Two days ago 100 dedicated climate justice activists, most of them young people, descended upon a site near Roanoke, Va. where the fracked-gas Mountain Valley Pipeline is being built. We arrived there a little before 6:30 am, before the workers had arrived and several hours after we had left our action camp. We had gotten up at 2 am to make this action happen.
The action was a huge success, in many ways. The objective was to shut down the worksite for the day, and that happened! It happened most directly because 10 courageous climate warriors locked themselves both to pipeline construction vehicles and to massive, beautiful, wooden structures created by members of Appalachians Against Pipelines, the organizer of the action. It took until late afternoon for all of the climate warriors to be extracted by the police.
I took a bus from DC organized by Arm in Arm to and from the action camp in West Virginia. On the way back, in the evaluation of the action, someone commented on how near-miraculous the action was, all of the details which had to work together just so for it to be a success: 100-plus people from lots of different places coming together, learning about the plan, fitting in where they wanted to or where it was needed, practicing how we were going to get onto the site, and then in the early morning making it happen.
My thinking as to how this could happen is that one of, if not the, most important reasons was the inclusive and respectful culture which Appalachians Against Pipelines created there on the property where we were getting organized. That respectful culture, combined with our common goal of an effective disruption of pipeline-building business as usual, made for an excellent, powerful action.
In the info packet distributed to participants at the camp, a “Shared Agreements” section succinctly put forward shared values. Here is some of that section:
“How we treat each other:
“We treat each other with respect and compassion.
“We use active listening and ‘I’ statements to the best of our ability when communicating.
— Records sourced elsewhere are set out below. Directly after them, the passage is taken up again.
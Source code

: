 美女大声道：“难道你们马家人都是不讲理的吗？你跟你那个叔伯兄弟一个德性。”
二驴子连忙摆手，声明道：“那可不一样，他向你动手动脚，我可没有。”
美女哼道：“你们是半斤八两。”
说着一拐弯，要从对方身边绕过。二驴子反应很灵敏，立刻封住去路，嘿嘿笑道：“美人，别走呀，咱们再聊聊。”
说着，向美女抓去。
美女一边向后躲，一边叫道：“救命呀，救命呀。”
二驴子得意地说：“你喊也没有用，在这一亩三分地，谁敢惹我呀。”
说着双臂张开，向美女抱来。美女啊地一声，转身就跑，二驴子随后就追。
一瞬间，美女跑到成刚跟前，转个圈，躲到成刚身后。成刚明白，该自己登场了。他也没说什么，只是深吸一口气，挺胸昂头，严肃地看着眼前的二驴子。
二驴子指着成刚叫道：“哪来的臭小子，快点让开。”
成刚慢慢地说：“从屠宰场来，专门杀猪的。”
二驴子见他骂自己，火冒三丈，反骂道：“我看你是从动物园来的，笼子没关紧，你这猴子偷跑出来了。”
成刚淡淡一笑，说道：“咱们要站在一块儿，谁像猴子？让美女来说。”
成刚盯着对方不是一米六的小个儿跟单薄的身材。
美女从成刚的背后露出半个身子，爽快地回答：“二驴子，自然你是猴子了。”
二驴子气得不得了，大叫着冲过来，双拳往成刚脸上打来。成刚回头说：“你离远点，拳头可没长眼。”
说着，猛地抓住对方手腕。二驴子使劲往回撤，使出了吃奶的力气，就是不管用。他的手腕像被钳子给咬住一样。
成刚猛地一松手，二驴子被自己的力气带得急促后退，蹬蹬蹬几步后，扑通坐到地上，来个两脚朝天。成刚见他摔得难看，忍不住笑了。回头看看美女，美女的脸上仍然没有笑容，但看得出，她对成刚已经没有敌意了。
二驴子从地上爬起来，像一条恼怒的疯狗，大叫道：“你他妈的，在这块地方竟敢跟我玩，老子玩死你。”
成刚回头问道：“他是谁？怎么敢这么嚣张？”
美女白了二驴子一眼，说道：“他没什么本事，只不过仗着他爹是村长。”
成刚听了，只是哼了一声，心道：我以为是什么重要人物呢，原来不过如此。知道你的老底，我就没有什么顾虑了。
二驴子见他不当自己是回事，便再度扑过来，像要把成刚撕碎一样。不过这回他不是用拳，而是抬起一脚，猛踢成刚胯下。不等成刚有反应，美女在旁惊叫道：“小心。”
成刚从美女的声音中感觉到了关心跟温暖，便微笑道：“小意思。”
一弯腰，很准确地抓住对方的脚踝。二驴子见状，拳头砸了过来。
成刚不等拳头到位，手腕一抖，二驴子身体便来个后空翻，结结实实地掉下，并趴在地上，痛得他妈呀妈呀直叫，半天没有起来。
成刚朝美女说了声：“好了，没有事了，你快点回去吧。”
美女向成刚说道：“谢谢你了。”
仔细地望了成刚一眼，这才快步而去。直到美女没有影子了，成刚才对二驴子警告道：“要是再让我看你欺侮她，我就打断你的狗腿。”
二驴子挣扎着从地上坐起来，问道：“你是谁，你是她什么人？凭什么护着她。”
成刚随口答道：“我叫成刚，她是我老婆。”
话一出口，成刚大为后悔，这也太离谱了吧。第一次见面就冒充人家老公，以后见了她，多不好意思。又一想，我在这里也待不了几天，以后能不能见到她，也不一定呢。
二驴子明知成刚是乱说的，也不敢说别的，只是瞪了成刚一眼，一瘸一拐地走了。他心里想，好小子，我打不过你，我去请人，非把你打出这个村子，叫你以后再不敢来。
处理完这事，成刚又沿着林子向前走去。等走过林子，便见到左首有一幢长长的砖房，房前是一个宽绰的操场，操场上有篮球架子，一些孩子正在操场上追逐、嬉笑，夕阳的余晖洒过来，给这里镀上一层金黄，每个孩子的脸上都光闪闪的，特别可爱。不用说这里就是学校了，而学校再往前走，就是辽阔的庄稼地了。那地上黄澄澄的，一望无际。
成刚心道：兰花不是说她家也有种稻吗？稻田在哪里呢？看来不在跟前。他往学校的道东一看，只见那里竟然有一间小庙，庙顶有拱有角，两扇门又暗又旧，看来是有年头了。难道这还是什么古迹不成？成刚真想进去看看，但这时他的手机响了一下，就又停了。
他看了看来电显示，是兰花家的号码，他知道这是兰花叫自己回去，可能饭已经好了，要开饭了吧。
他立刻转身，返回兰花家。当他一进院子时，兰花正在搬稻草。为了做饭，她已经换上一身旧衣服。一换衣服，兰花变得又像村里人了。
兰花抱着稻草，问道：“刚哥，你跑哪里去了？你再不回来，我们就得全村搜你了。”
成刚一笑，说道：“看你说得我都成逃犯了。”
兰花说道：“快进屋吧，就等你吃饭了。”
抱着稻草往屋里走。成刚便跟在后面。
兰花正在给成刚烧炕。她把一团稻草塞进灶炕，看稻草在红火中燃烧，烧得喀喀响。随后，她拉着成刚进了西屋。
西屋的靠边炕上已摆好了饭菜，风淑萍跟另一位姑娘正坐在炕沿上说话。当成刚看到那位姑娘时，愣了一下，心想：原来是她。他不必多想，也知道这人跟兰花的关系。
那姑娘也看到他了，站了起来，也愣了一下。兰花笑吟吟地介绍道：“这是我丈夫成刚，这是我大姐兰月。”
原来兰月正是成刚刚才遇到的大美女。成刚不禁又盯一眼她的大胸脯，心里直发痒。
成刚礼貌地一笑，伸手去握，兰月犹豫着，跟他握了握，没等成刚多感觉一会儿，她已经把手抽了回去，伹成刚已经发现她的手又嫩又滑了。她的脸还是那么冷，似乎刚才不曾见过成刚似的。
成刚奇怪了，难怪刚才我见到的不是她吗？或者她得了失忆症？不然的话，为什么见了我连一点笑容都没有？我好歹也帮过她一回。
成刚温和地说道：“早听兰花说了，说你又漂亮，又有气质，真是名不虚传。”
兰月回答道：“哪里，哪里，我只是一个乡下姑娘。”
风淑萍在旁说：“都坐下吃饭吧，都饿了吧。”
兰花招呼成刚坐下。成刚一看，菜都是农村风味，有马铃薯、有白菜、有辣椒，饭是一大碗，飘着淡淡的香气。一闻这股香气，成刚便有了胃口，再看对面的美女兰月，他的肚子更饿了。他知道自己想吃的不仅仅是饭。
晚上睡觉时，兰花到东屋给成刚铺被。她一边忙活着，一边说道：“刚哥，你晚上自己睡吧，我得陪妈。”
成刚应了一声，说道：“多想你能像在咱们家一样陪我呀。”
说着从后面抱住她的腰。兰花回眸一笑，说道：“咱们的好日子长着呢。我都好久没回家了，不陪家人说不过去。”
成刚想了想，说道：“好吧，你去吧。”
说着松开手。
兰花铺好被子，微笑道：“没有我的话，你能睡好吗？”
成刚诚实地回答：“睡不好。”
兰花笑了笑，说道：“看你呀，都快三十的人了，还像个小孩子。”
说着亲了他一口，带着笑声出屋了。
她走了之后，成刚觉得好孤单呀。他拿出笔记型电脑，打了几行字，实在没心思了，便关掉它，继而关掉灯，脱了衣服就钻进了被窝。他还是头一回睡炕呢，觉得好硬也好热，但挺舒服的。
We strive to be aware of the ways in which we are taking up space, and try to ensure we make enough spaces for voices that aren’t being heard in our environment.
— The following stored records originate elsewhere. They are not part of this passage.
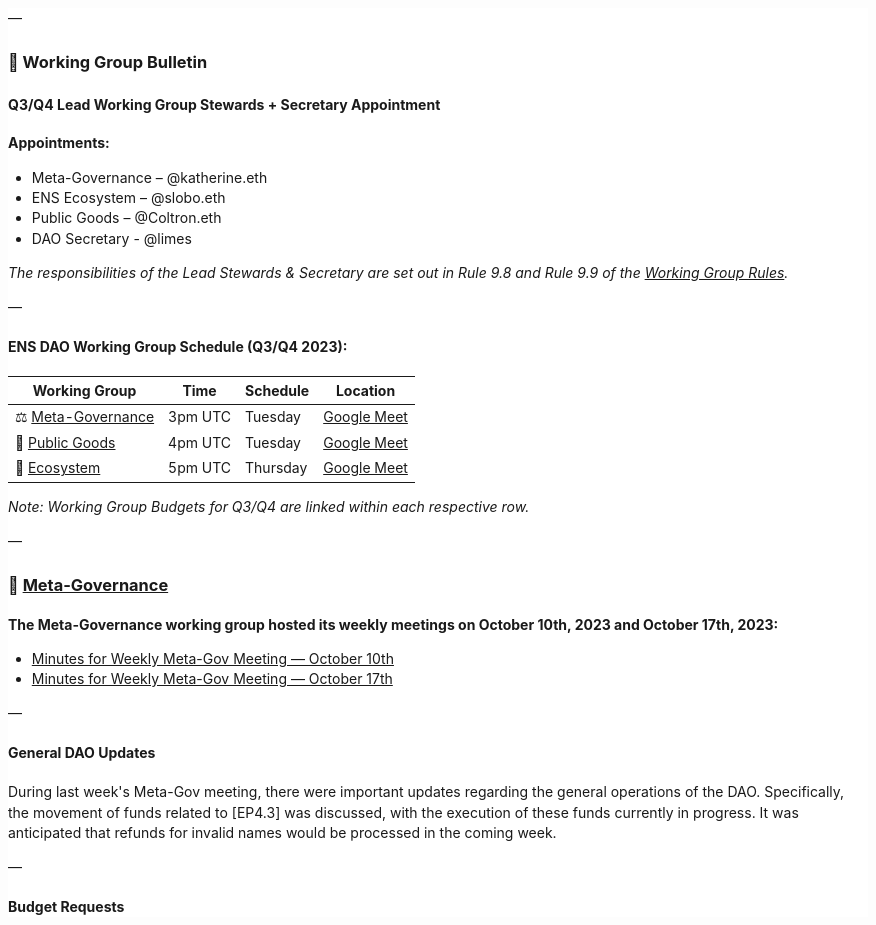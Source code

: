 —

### 📌 Working Group Bulletin

#### Q3/Q4 Lead Working Group Stewards + Secretary Appointment

**Appointments:**

* Meta-Governance – @katherine.eth
* ENS Ecosystem – @slobo.eth
* Public Goods – @Coltron.eth
* DAO Secretary - @limes

_The responsibilities of the Lead Stewards & Secretary are set out in Rule 9.8 and Rule 9.9 of the_ [_Working Group Rules_](https://docs.ens.domains/v/governance/governance-proposals/term-1/ep12-working-group-rules)_._

—

#### ENS DAO Working Group Schedule (Q3/Q4 2023):

| Working Group                                                                                                            | Time    | Schedule | Location                                            |
| ------------------------------------------------------------------------------------------------------------------------ | ------- | -------- | --------------------------------------------------- |
| ⚖️ [Meta-Governance](https://discuss.ens.domains/t/q3-q4-2023-budget-ens-metagovernance-working-group/17549?u=estmcmxci) | 3pm UTC | Tuesday  | [Google Meet](https://meet.google.com/ihz-hdvb-bbq) |
| 🔆 [Public Goods](https://discuss.ens.domains/t/q3-q4-2023-budget-ens-public-goods-working-group/17547)                  | 4pm UTC | Tuesday  | [Google Meet](https://meet.google.com/iko-moej-rxc) |
| 🌱 [Ecosystem](https://discuss.ens.domains/t/q3-q4-2023-budget-ens-ecosystem-working-group/17536?u=estmcmxci)            | 5pm UTC | Thursday | [Google Meet](https://meet.google.com/ecv-oizn-psi) |

_Note: Working Group Budgets for Q3/Q4 are linked within each respective row._

—

### 🔨 [Meta-Governance](https://discuss.ens.domains/c/meta-governance/28)

**The Meta-Governance working group hosted its weekly meetings on October 10th, 2023 and October 17th, 2023:**

* [Minutes for Weekly Meta-Gov Meeting — October 10th](https://discuss.ens.domains/t/metagov-working-group-weekly-meeting-11am-et-tuesday/15981/44?u=estmcmxci)
* [Minutes for Weekly Meta-Gov Meeting — October 17th](https://discuss.ens.domains/t/metagov-working-group-weekly-meeting-11am-et-tuesday/15981/45?u=estmcmxci)

—

#### General DAO Updates

During last week's Meta-Gov meeting, there were important updates regarding the general operations of the DAO. Specifically, the movement of funds related to \[EP4.3] was discussed, with the execution of these funds currently in progress. It was anticipated that refunds for invalid names would be processed in the coming week.

—

#### Budget Requests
“We respect a diversity of experience. We explicitly and enthusiastically welcome people new to the movement.
“We ask people to commit to questioning their privilege and to be open to being challenged. When someone challenges us to expand our understanding or shares that we have hurt them, we recognize this as an act of love, appreciate their vulnerability, and immediately make listening our top priority.
“We recognize that we are human, we make mistakes, misjudgments and missteps, therefore we seek to avoid humiliating exposure when issues arise. We try not to ‘call out’ with blaming or shaming but instead ‘call in’ with compassion, prioritizing our collective growth and understanding.
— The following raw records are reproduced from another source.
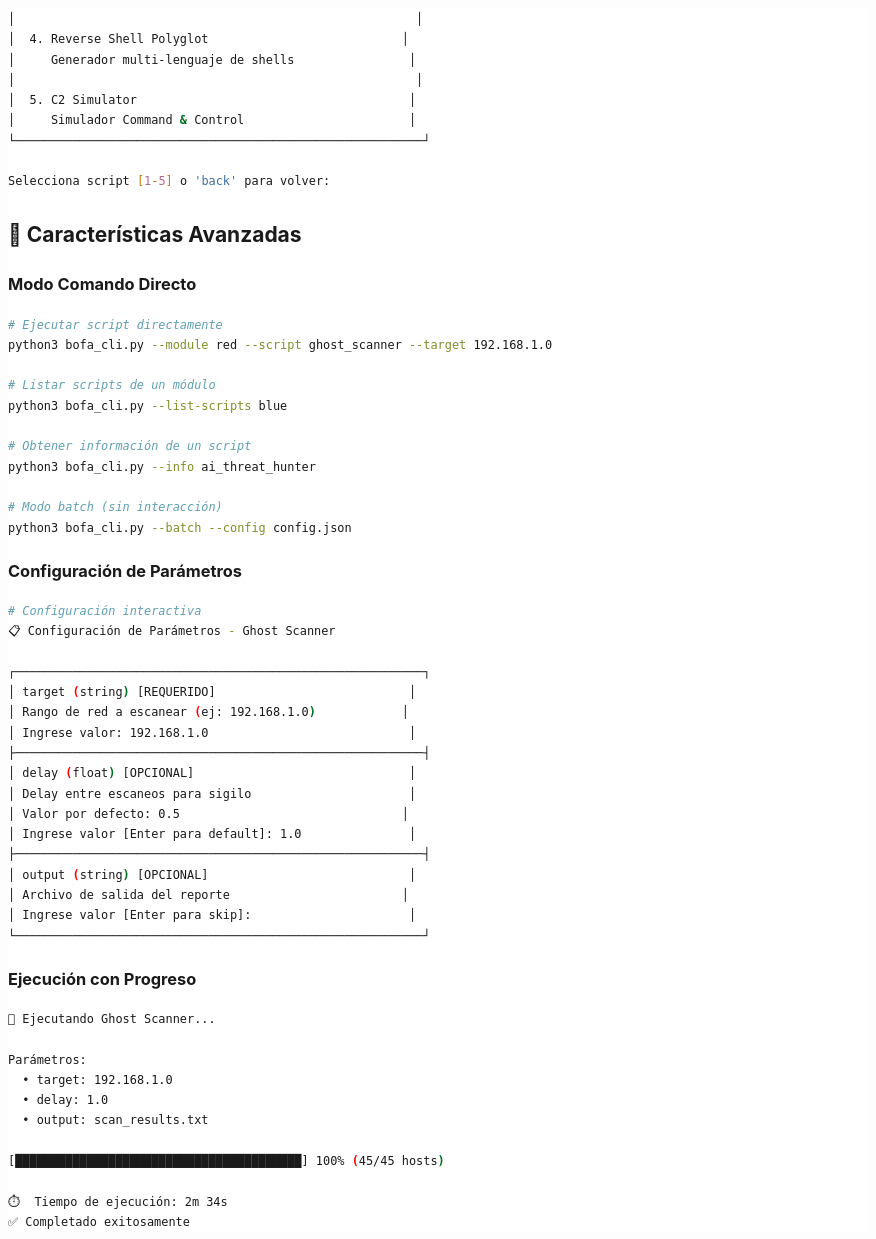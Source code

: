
 ```bash
│                                                        │
│  4. Reverse Shell Polyglot                           │
│     Generador multi-lenguaje de shells                │
│                                                        │
│  5. C2 Simulator                                      │
│     Simulador Command & Control                       │
└─────────────────────────────────────────────────────────┘

Selecciona script [1-5] o 'back' para volver:
```

## 🔧 Características Avanzadas

### Modo Comando Directo
```bash
# Ejecutar script directamente
python3 bofa_cli.py --module red --script ghost_scanner --target 192.168.1.0

# Listar scripts de un módulo
python3 bofa_cli.py --list-scripts blue

# Obtener información de un script
python3 bofa_cli.py --info ai_threat_hunter

# Modo batch (sin interacción)
python3 bofa_cli.py --batch --config config.json
```

### Configuración de Parámetros
```bash
# Configuración interactiva
📋 Configuración de Parámetros - Ghost Scanner

┌─────────────────────────────────────────────────────────┐
│ target (string) [REQUERIDO]                           │
│ Rango de red a escanear (ej: 192.168.1.0)            │
│ Ingrese valor: 192.168.1.0                            │
├─────────────────────────────────────────────────────────┤
│ delay (float) [OPCIONAL]                              │
│ Delay entre escaneos para sigilo                      │
│ Valor por defecto: 0.5                               │
│ Ingrese valor [Enter para default]: 1.0               │
├─────────────────────────────────────────────────────────┤
│ output (string) [OPCIONAL]                            │
│ Archivo de salida del reporte                        │
│ Ingrese valor [Enter para skip]:                      │
└─────────────────────────────────────────────────────────┘
```

### Ejecución con Progreso
```bash
🚀 Ejecutando Ghost Scanner...

Parámetros:
  • target: 192.168.1.0
  • delay: 1.0
  • output: scan_results.txt

[████████████████████████████████████████] 100% (45/45 hosts)

⏱️  Tiempo de ejecución: 2m 34s
✅ Completado exitosamente

```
“We will not perpetrate violence against each other. This includes emotional, psychological and spiritual violence as well as physical violence.
“We will refrain from engaging in culturally appropriative practices. Do not bring objects or symbols, engage in acts, or wear clothing or hairstyles that are sacred or significant to a culture other than your own.”
The importance of these kind of values, this kind of movement culture, in all of our work of world-changing cannot be overstated. There is a very, very long history among people on the Left of disagreements and differences leading to intense divisions leading to the downfall, downsizing or dismantling of movements and organizations, as people who joined full of hope and energy get demoralized and leave.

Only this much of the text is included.